• **Try it**
What is the number of lines in the entries below that include the word "free"? Provide the number only.

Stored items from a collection
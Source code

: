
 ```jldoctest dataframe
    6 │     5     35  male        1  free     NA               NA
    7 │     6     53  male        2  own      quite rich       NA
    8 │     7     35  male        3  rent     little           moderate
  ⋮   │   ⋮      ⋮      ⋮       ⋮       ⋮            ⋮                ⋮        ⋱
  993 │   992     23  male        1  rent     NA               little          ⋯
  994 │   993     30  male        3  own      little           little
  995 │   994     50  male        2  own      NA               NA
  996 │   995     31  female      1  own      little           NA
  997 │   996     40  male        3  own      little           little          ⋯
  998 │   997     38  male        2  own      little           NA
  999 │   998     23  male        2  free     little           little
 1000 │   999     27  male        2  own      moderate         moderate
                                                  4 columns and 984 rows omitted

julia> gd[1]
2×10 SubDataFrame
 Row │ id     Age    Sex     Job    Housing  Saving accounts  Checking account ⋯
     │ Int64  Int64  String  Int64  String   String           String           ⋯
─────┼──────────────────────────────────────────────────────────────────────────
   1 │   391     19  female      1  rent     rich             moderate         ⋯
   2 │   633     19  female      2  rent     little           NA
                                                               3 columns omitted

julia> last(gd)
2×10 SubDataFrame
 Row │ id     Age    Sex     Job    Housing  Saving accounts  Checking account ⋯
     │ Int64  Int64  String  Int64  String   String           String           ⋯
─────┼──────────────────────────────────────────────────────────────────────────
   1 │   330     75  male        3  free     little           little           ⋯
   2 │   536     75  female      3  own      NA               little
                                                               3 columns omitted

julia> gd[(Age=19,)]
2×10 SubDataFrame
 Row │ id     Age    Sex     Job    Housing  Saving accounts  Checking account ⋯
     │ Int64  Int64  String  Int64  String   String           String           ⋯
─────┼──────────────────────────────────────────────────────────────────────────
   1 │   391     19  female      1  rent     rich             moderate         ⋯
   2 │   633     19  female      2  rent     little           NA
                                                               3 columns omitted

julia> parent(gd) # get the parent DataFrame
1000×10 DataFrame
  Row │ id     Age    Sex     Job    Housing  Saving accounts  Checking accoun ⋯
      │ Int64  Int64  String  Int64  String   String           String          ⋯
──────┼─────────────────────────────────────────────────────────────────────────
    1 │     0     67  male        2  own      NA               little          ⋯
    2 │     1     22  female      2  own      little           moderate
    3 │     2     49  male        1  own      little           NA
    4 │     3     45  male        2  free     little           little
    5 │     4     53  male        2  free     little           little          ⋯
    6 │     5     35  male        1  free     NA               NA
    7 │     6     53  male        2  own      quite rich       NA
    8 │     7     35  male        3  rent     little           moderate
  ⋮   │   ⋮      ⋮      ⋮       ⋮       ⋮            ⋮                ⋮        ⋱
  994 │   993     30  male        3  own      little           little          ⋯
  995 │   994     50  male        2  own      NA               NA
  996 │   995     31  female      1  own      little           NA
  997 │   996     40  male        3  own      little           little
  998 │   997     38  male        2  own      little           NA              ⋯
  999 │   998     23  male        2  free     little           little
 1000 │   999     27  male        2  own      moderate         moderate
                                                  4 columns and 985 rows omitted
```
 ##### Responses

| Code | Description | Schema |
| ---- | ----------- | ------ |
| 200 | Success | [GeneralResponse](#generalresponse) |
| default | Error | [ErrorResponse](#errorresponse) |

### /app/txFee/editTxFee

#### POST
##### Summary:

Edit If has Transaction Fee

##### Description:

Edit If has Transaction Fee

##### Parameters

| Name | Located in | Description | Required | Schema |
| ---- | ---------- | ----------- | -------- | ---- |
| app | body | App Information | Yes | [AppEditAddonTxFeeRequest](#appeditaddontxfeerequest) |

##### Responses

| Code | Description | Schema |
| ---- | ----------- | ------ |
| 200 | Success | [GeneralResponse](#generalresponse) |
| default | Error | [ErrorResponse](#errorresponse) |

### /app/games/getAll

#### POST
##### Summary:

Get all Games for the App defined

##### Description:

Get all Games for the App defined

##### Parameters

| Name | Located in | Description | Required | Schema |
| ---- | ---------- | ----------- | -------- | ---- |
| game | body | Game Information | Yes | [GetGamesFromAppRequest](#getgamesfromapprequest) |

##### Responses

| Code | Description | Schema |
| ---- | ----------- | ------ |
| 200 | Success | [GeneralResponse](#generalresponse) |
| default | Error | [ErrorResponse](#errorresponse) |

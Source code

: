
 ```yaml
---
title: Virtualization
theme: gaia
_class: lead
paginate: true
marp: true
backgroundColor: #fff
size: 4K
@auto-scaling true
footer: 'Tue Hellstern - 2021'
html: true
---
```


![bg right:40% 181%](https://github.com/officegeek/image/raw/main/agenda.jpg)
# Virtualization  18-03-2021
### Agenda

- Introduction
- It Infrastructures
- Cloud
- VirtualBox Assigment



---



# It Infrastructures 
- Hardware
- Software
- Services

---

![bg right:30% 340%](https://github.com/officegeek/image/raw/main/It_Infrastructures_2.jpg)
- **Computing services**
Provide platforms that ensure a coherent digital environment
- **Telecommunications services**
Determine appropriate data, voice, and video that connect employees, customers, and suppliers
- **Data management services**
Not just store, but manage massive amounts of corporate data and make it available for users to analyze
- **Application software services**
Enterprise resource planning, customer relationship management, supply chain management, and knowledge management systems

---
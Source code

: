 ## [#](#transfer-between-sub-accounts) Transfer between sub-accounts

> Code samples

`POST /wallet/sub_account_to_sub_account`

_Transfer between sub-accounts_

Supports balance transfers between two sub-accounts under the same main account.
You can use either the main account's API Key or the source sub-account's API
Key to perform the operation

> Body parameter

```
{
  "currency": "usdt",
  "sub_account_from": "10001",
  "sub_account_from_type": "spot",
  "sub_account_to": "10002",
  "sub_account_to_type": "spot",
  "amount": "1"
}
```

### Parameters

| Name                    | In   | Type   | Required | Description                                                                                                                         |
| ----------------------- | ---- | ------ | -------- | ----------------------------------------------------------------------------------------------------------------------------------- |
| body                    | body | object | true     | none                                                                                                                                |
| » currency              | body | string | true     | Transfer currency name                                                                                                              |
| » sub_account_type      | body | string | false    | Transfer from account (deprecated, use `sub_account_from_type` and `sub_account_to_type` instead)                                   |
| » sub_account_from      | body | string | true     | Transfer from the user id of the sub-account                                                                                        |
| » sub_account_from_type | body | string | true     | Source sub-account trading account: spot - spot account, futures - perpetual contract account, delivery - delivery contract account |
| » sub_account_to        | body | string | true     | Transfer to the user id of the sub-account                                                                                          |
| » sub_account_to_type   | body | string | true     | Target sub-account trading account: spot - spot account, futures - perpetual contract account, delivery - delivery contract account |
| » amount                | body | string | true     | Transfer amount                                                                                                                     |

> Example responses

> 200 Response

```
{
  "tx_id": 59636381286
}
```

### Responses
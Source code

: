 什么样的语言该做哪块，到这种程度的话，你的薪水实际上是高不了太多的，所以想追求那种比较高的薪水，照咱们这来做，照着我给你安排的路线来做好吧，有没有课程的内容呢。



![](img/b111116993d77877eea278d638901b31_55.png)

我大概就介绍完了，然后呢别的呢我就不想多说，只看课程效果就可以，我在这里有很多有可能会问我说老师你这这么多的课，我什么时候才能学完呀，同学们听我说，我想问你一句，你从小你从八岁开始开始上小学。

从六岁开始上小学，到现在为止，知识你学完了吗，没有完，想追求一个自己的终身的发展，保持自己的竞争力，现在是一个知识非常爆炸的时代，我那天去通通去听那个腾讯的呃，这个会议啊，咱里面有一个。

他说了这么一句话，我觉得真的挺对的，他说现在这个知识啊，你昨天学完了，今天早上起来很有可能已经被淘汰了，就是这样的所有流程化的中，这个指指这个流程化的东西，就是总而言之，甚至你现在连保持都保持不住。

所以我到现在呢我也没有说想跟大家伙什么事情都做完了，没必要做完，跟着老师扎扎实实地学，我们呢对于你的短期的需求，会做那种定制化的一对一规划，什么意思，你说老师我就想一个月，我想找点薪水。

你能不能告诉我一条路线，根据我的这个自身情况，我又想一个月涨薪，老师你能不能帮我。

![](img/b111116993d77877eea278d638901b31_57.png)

• **Response**
7